Lexus on Tuesday unveiled a striking concept vehicle that's meant to hint at the design and technology coming to the automaker's showrooms around 2025.

The concept is called the LF-Z Electrified, and it's a battery-electric vehicle whose design can best be described as a blend of a sedan and crossover.

After dragging its feet for while, Lexus is now committed to adding more EVs to its lineup (it already sells an electric UX crossover overseas). By 2025, it will introduce 20 new or updated vehicles encompassing hybrids, plug-in hybrids, battery-electric vehicles, and "other electric vehicles" globally, and something along the lines of the LF-Z Electrified may be one of them. The automaker also said that every model it sells by this date will have an electric option.

One element that the LF-Z Electrified concept addresses is the future evolution of Lexus' spindle grille that today defines the look of the automaker's vehicles.
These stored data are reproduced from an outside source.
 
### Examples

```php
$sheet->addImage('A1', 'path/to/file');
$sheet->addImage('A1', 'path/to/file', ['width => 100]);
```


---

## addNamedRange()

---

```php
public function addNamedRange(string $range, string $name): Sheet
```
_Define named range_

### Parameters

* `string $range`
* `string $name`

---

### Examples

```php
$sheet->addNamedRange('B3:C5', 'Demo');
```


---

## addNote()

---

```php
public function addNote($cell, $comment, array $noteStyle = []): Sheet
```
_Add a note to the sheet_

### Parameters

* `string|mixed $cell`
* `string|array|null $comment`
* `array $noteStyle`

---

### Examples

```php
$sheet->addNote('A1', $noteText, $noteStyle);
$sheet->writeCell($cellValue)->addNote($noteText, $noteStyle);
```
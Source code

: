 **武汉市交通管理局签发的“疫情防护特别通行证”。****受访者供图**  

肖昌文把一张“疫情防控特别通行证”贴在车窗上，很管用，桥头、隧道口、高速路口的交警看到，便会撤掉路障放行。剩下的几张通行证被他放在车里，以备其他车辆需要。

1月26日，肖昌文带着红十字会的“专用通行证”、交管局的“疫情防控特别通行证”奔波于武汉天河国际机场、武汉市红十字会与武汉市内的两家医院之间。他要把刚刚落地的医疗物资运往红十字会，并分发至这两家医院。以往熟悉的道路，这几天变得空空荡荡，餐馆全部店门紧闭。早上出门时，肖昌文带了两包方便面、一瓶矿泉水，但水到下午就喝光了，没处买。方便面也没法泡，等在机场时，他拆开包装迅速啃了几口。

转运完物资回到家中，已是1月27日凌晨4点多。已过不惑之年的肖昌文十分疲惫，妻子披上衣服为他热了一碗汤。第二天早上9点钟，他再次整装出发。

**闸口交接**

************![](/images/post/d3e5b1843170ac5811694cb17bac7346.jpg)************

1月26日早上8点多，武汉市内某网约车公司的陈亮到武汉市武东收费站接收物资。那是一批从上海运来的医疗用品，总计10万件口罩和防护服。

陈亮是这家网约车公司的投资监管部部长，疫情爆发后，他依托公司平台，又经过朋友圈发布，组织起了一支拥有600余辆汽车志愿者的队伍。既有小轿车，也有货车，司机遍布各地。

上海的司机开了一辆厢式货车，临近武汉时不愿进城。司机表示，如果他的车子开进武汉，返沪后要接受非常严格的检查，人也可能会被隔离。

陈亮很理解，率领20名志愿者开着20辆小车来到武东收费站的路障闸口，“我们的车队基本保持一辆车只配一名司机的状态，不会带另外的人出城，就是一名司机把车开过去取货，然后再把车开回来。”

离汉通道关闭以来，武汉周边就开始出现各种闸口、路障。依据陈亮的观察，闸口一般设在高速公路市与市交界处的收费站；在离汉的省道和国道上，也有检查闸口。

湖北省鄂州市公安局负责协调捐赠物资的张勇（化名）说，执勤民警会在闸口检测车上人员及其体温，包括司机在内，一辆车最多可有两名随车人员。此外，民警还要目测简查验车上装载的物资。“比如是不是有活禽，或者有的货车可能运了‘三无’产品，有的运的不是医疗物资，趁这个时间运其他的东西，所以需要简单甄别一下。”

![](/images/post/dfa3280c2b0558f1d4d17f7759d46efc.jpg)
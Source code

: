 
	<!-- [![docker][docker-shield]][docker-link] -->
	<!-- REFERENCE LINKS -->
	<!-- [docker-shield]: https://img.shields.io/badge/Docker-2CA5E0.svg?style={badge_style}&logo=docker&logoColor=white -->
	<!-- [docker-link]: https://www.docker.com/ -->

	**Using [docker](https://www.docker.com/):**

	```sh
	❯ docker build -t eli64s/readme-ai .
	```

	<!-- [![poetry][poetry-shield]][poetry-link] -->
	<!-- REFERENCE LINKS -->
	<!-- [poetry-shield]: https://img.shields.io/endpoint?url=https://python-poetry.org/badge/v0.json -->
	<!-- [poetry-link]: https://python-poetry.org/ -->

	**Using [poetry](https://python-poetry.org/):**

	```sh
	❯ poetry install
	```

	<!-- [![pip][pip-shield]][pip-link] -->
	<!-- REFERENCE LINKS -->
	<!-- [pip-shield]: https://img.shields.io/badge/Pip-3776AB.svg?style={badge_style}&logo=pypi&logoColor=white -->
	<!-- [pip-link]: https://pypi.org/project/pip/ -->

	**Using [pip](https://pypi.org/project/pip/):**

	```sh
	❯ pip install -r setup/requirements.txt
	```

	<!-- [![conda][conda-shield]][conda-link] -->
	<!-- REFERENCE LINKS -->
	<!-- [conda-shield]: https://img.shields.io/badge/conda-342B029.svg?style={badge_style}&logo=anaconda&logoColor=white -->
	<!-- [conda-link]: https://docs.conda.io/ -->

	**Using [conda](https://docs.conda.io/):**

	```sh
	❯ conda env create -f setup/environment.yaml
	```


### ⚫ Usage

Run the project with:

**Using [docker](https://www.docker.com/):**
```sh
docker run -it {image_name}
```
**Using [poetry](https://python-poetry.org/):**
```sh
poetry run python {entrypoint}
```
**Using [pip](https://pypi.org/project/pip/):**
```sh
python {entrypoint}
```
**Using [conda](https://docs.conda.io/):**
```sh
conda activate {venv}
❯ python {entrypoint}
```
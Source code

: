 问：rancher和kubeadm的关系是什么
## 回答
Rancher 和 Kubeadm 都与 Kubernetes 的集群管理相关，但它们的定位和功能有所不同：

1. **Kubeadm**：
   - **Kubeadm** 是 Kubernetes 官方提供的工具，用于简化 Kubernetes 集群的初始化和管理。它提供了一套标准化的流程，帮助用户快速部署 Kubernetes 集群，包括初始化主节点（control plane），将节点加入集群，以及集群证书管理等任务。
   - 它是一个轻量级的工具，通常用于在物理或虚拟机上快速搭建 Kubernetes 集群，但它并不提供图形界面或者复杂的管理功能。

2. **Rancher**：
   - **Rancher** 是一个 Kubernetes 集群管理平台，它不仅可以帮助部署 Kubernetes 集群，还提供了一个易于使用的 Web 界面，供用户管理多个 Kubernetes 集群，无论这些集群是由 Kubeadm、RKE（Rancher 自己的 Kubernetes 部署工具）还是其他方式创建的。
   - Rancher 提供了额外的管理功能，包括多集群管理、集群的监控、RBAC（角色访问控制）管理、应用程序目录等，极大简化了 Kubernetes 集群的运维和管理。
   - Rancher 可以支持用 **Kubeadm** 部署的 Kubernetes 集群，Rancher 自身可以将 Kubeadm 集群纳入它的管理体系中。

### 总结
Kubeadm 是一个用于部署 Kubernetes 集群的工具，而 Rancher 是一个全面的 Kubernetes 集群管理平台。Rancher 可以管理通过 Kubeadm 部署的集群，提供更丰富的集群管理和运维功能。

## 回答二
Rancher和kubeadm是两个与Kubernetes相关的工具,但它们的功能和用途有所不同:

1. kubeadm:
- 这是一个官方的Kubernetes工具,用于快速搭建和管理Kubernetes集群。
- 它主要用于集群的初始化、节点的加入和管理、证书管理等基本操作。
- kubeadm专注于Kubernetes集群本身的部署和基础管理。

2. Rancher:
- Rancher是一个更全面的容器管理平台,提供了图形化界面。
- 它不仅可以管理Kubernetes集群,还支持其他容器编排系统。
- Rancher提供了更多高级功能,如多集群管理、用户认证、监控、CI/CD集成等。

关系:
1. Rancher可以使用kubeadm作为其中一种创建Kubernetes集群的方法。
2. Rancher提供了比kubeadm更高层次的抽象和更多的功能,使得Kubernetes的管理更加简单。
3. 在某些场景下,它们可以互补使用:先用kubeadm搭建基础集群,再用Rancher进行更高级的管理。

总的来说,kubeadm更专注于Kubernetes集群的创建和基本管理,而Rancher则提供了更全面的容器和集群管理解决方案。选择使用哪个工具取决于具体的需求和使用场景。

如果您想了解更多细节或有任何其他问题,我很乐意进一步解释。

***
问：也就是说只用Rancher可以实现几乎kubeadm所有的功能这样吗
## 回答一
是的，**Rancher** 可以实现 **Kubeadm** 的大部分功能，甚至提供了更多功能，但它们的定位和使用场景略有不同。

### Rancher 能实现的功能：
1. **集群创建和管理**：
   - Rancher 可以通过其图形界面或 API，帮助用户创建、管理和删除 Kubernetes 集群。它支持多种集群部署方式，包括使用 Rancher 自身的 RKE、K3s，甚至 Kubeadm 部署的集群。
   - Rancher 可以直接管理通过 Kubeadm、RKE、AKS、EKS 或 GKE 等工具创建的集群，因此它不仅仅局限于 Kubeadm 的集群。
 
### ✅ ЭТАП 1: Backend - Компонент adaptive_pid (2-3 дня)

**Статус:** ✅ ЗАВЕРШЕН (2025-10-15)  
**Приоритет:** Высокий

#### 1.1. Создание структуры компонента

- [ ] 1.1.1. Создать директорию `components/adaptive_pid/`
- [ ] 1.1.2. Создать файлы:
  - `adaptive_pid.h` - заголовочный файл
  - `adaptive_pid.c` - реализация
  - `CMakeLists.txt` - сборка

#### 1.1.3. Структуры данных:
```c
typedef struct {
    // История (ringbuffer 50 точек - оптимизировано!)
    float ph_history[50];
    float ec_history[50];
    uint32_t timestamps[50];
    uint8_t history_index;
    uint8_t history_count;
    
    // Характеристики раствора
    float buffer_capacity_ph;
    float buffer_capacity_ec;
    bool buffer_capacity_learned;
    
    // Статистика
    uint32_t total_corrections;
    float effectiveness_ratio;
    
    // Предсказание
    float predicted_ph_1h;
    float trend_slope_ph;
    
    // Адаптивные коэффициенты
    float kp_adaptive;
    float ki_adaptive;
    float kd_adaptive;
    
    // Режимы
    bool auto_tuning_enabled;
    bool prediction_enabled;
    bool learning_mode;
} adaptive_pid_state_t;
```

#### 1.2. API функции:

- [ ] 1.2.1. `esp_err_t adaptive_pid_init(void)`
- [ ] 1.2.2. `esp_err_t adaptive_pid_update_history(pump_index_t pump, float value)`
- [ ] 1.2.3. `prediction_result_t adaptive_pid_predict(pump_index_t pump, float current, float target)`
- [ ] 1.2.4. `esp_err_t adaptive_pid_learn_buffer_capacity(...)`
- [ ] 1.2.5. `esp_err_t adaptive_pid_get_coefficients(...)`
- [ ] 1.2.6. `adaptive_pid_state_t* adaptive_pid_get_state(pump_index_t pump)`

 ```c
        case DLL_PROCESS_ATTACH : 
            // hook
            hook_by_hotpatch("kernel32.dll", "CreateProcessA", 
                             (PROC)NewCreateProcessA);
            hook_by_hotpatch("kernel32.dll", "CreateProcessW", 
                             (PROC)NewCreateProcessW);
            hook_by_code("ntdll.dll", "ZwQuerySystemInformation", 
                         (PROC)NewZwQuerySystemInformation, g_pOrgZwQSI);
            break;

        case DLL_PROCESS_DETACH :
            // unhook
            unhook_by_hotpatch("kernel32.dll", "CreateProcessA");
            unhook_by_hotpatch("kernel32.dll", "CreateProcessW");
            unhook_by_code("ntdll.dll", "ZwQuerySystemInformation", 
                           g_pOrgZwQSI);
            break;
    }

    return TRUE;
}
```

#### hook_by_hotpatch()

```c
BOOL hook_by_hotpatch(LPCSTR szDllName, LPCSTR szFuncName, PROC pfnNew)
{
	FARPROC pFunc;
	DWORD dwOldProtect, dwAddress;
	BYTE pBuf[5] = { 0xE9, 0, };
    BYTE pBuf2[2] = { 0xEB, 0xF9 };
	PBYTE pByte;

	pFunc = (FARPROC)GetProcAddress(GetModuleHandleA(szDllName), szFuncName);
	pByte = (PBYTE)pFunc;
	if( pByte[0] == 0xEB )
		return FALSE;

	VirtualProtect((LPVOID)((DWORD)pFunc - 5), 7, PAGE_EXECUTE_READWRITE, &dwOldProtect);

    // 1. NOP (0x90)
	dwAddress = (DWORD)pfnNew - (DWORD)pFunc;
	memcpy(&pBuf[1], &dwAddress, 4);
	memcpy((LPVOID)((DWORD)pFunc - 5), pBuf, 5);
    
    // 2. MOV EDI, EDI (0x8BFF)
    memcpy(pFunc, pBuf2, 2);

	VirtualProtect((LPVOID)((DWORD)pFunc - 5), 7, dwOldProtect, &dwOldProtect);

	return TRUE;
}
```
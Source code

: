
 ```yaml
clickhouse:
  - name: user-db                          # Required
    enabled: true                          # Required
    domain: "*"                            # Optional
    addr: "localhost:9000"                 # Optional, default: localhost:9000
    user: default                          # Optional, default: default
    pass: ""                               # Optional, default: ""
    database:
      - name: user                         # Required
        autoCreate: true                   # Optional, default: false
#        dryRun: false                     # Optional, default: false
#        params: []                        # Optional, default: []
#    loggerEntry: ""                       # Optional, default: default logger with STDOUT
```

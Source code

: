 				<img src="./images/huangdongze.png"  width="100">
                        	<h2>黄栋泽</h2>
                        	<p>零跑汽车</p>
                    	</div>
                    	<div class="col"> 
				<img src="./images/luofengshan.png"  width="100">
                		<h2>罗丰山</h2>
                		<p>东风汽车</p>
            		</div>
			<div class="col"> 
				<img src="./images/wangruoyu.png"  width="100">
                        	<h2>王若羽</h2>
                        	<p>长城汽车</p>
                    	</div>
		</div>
Electric vehicles don't require huge openings at the front so Lexus has decided to rethink how it can use its brand-defining grille as it prepares to roll out EVs.

On the LF-Z Electrified, the spindle grille has morphed into the front fascia. It's a look Lexus previously hinted at with its more radical LF-30 Electrified concept unveiled in 2019, and we'll see a variation of it in showrooms as early as this year. Lexus has confirmed the reveal of two new models in 2021 and at least one of them will feature styling influenced by the new design theme of the LF-Z Electrified. One of the models is expected to be a large crossover SUV similar to 2018's LF-1 Limitless concept. The other is most likely the redesigned NX that we recently saw.

Lexus is quiet on powertrain details for the LF-Z Electrified but we know the concept features a flat battery in the floor and an all-wheel-drive system with highly precise torque vectoring made possible via the use of an electric motor (or motors) at each axle. Called Direct4, this all-wheel-drive system is to become a staple of future EVs (and hybrids) from Lexus.

Lexus LF-Z Electrified concept

Lexus LF-Z Electrified concept

Inside the concept, there's a minimalist dash that includes a head-up display and touchscreen, as well as an airplane-style yoke instead of a traditional steering wheel. It's a design that will appear shortly in Tesla's Model S and Model X, though we doubt Lexus will pick it for a production model. The LF-Z Electrified concept also features an artificial-intelligence voice assistant for certain functions, and a digital-key system allows access to the vehicle using a smartphone. This digital key can be used to provide others with temporary access to the vehicle, when required.

Coinciding with the reveal of the LF-Z Electrified concept, Lexus said it plans to open its own dedicated business and technical center at the sprawling Toyota Technical Center Shimoyama site located in Aichi, Japan, around 2024. Here, people tasked with developing future Lexus cars will be able to work in close collaboration with each other.

They will also be able to test the vehicles on a variety of test tracks at the site, including one modelled off the Nürburgring. In fact, the first floor of the new Lexus technical center at the Shimoyama site will resemble the look and feel of a pit at the Nürburgring, Lexus said.